That's interesting. Just for reference, how were you studying tactics? I know chess.com is timed, and some other sites aren't. Some people use books and may go fast or slow themselves. Or like de la mesa do a few over and over for a long time.
I had a stretch where I was spending 15 minutes on each puzzle just for fun... I don't think it helped my tactics because I could only do a few puzzles a day like this, I'm just pointing out some people's habits may be unexpected... so what were your habits?
I posted about this before, but it happened to me again recently. I'm only 1250-1350 rated on 5-min blitz here (that's all I have time to play here), but have fluctuated from as low as 1150 to 1470 in the past several months.
My best play (1400+ range) was when I was not dedicating time to studying pure tactical problems, but was spending my time going over openings, and games from the openings from two books I have.
After getting to an all-time high of 1471, then losing a few games in that range from tactics, I decided to go back to pure tactics for awhile given my limited time to play/study chess (about 40mins/day now) and did that for a few weeks.
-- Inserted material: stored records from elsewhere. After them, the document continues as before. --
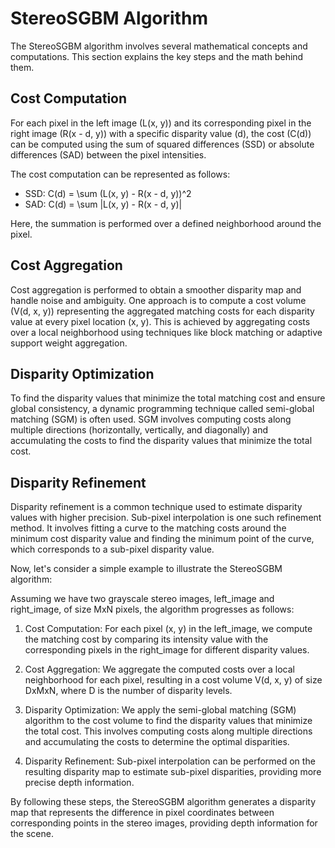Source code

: # StereoSGBM Algorithm

The StereoSGBM algorithm involves several mathematical concepts and computations. This section explains the key steps and the math behind them.

## Cost Computation

For each pixel in the left image (L(x, y)) and its corresponding pixel in the right image (R(x - d, y)) with a specific disparity value (d), the cost (C(d)) can be computed using the sum of squared differences (SSD) or absolute differences (SAD) between the pixel intensities.

The cost computation can be represented as follows:
- SSD: C(d) = \sum (L(x, y) - R(x - d, y))^2
- SAD: C(d) = \sum |L(x, y) - R(x - d, y)|

Here, the summation is performed over a defined neighborhood around the pixel.

## Cost Aggregation

Cost aggregation is performed to obtain a smoother disparity map and handle noise and ambiguity. One approach is to compute a cost volume (V(d, x, y)) representing the aggregated matching costs for each disparity value at every pixel location (x, y). This is achieved by aggregating costs over a local neighborhood using techniques like block matching or adaptive support weight aggregation.

## Disparity Optimization

To find the disparity values that minimize the total matching cost and ensure global consistency, a dynamic programming technique called semi-global matching (SGM) is often used. SGM involves computing costs along multiple directions (horizontally, vertically, and diagonally) and accumulating the costs to find the disparity values that minimize the total cost.

## Disparity Refinement

Disparity refinement is a common technique used to estimate disparity values with higher precision. Sub-pixel interpolation is one such refinement method. It involves fitting a curve to the matching costs around the minimum cost disparity value and finding the minimum point of the curve, which corresponds to a sub-pixel disparity value.

Now, let's consider a simple example to illustrate the StereoSGBM algorithm:

Assuming we have two grayscale stereo images, left_image and right_image, of size MxN pixels, the algorithm progresses as follows:

1. Cost Computation:
   For each pixel (x, y) in the left_image, we compute the matching cost by comparing its intensity value with the corresponding pixels in the right_image for different disparity values.

2. Cost Aggregation:
   We aggregate the computed costs over a local neighborhood for each pixel, resulting in a cost volume V(d, x, y) of size DxMxN, where D is the number of disparity levels.

3. Disparity Optimization:
   We apply the semi-global matching (SGM) algorithm to the cost volume to find the disparity values that minimize the total cost. This involves computing costs along multiple directions and accumulating the costs to determine the optimal disparities.

4. Disparity Refinement:
   Sub-pixel interpolation can be performed on the resulting disparity map to estimate sub-pixel disparities, providing more precise depth information.

By following these steps, the StereoSGBM algorithm generates a disparity map that represents the difference in pixel coordinates between corresponding points in the stereo images, providing depth information for the scene.


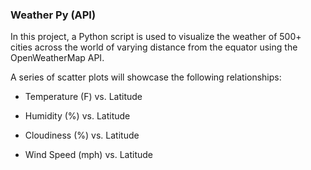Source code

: ###     Weather Py (API)

In this project, a Python script is used to visualize the weather of 500+ cities across the world of varying distance from the equator using the OpenWeatherMap API. 

A series of scatter plots will showcase the following relationships:

* Temperature (F) vs. Latitude

* Humidity (%) vs. Latitude

* Cloudiness (%) vs. Latitude

* Wind Speed (mph) vs. Latitude

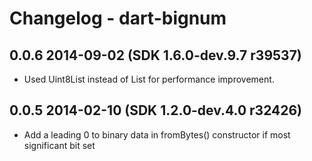 # Changelog - dart-bignum

## 0.0.6 2014-09-02 (SDK 1.6.0-dev.9.7 r39537)

- Used Uint8List instead of List<int> for performance improvement.

## 0.0.5 2014-02-10 (SDK 1.2.0-dev.4.0 r32426)

- Add a leading 0 to binary data in fromBytes() constructor if most
  significant bit set


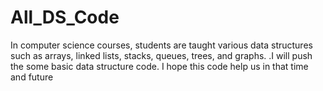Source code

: # All_DS_Code
In computer science courses, students are taught various data structures such as arrays, linked lists, stacks, queues, trees, and graphs. .I will push the some basic  data structure code. I hope this code help us in that time and future
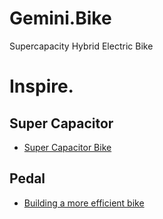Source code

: # Gemini.Bike
Supercapacity Hybrid Electric Bike

# Inspire.
## Super Capacitor
- [Super Capacitor Bike](https://youtu.be/V_f8Q2_Q_J0)

## Pedal
- [Building a more efficient bike](https://youtu.be/xev18rBrNr0)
When I returned, wow, I was bank in the dumps. Lost gobs of games in a row, and 1200-rated players were beating all over me. I'd get the occasional nice tactical killing win, but most of my games were lost strategically early on, and my rating showed it. I kept studying tactics, thinking it was just a bad stretch, but wow, things got worse and worse. I literally went from 1470 to <1200 in a matter of less than a month, and this was a lot of games, not like just one or two unlucky stretches.
I got a bit depressed over it, but fortunately I remembered how FEW tactics problems I did was playing at 1400 level. I changed my study strategy and started reviewing and trying to memorize full games from Dan Heisman's "Amateur Game Book" which seems about my level, with good annotations.
Things are fortunately slowly starting to turn around. It's no breakthrough by any means, but for sure, I'm playing a lot better than I was at the lo-1200 range. At the least, I'm not 'stuck' at the lo-1200s anymore, which I was when I was all tactics studying pretty recently.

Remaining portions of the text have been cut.